JC food editor Victoria Prever makes innovative kosher cuisine easy with her new book Friday Night Feasts[Missing Credit]
My Shabbat dinner is often planned on Friday morning while food shopping, after a quick look at what I have in my fridge and store cupboard.
What you will find in my book are recipes I turn to every week, all simple, easy-to-cook and made from easy-to-find ingredients.
Most require minimal hands-on time. In Friday Night Feasts, you’ll find chicken tray bakes that require little more than piling the ingredients into a roasting tin and then leaving them to do their thing before, emerging melting and delicious. In minutes, a side of salmon can be turned into a showstopping centrepiece topped with crunchy, harissa-spiced breadcrumbs and sticky sweet silan.

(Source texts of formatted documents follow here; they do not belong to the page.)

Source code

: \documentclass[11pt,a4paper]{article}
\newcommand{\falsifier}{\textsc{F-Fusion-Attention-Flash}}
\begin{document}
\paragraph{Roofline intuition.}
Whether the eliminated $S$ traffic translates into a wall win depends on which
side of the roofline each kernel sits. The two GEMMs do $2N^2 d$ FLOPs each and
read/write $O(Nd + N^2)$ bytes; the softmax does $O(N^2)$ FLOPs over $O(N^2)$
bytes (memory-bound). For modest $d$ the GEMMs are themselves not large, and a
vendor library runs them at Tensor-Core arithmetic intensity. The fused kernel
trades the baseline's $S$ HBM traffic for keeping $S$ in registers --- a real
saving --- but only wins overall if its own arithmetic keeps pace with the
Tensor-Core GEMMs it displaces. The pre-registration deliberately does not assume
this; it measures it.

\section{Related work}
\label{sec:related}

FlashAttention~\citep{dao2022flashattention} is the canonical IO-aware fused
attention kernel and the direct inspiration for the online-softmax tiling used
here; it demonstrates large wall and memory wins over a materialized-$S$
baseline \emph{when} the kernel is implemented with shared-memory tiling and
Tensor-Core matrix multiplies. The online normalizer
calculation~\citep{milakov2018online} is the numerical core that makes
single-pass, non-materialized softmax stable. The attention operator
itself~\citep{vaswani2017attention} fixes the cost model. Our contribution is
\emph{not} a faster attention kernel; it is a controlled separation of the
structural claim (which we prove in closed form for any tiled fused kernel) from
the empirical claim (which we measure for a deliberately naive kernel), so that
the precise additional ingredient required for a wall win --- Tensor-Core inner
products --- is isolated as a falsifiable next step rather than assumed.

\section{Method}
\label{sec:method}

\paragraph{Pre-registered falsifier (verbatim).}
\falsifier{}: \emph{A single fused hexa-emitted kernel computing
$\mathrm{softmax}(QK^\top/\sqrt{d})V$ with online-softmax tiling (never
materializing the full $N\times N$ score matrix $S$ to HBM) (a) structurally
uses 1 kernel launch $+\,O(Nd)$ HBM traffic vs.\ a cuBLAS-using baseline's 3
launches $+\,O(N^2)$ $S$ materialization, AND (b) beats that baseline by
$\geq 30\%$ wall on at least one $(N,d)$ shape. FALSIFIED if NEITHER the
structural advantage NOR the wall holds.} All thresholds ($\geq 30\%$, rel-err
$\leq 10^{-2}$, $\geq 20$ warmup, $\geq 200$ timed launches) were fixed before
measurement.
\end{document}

Having served for 15 years now as JC food editor, it has been a pleasure to pick some of my favourite dishes for Friday night dinners – the most cherished time of the week for the family.
There are mouthwatering soups, a range of challah recipes, dips, mains and desserts. I’ve also thought about side dishes that will work with many of the mains, all equally labour-light and delicious. To help save time meal planning, I’ve added a selection of suggested menus for different times of year.

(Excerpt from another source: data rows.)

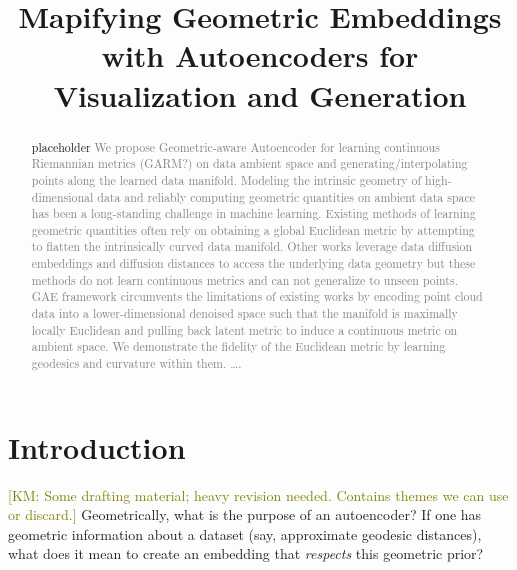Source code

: \documentclass{article}
\title{Mapifying Geometric Embeddings with Autoencoders for Visualization and Generation}
\author{
}
\theoremstyle{plain}
\theoremstyle{definition}
\theoremstyle{remark}
\newcommand{\km}[1]{\textcolor{olive}{[KM: #1]}}
\begin{document}



\maketitle


\begin{abstract}
placeholder
\textcolor{gray}{We propose Geometric-aware Autoencoder for learning continuous Riemannian metrics (GARM?) on data ambient space and generating/interpolating points along the learned data manifold.  Modeling the intrinsic geometry of high-dimensional data and reliably computing geometric quantities on ambient data space has been a long-standing challenge in machine learning. Existing methods of learning geometric quantities often rely on obtaining a global Euclidean metric by attempting to flatten the intrinsically curved data manifold. Other works leverage data diffusion embeddings and diffusion distances to access the underlying data geometry but these methods do not learn continuous metrics and can not generalize to unseen points. GAE framework circumvents the limitations of existing works by encoding point cloud data into a lower-dimensional denoised space such that the manifold is maximally locally Euclidean and pulling back latent metric to induce a continuous metric on ambient space. We demonstrate the fidelity of the Euclidean metric by learning geodesics and curvature within them.  …. }
\end{abstract}

\section{Introduction}









\km{Some drafting material; heavy revision needed. Contains themes we can use or discard.}
Geometrically, what is the purpose of an autoencoder? If one has geometric information about a dataset (say, approximate geodesic distances), what does it mean to create an embedding that \emph{respects} this geometric prior?
\end{document}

The final part of the process of producing this book was to enlist my JC colleagues to test out the recipes. These dishes worked for me, but would they be just as tasty and satisfying in the hands of other home cooks? My team took the challenge on valiantly and gave me honest feedback to hone and craft the final results. That means these are triple-tested recipes that you’ll turn to again and again.
For almost 100 years, the JC has been at your side in the kitchen. Now, with my new cookbook, it’s ready to feed a new generation of friends and family every Friday night for many years to come.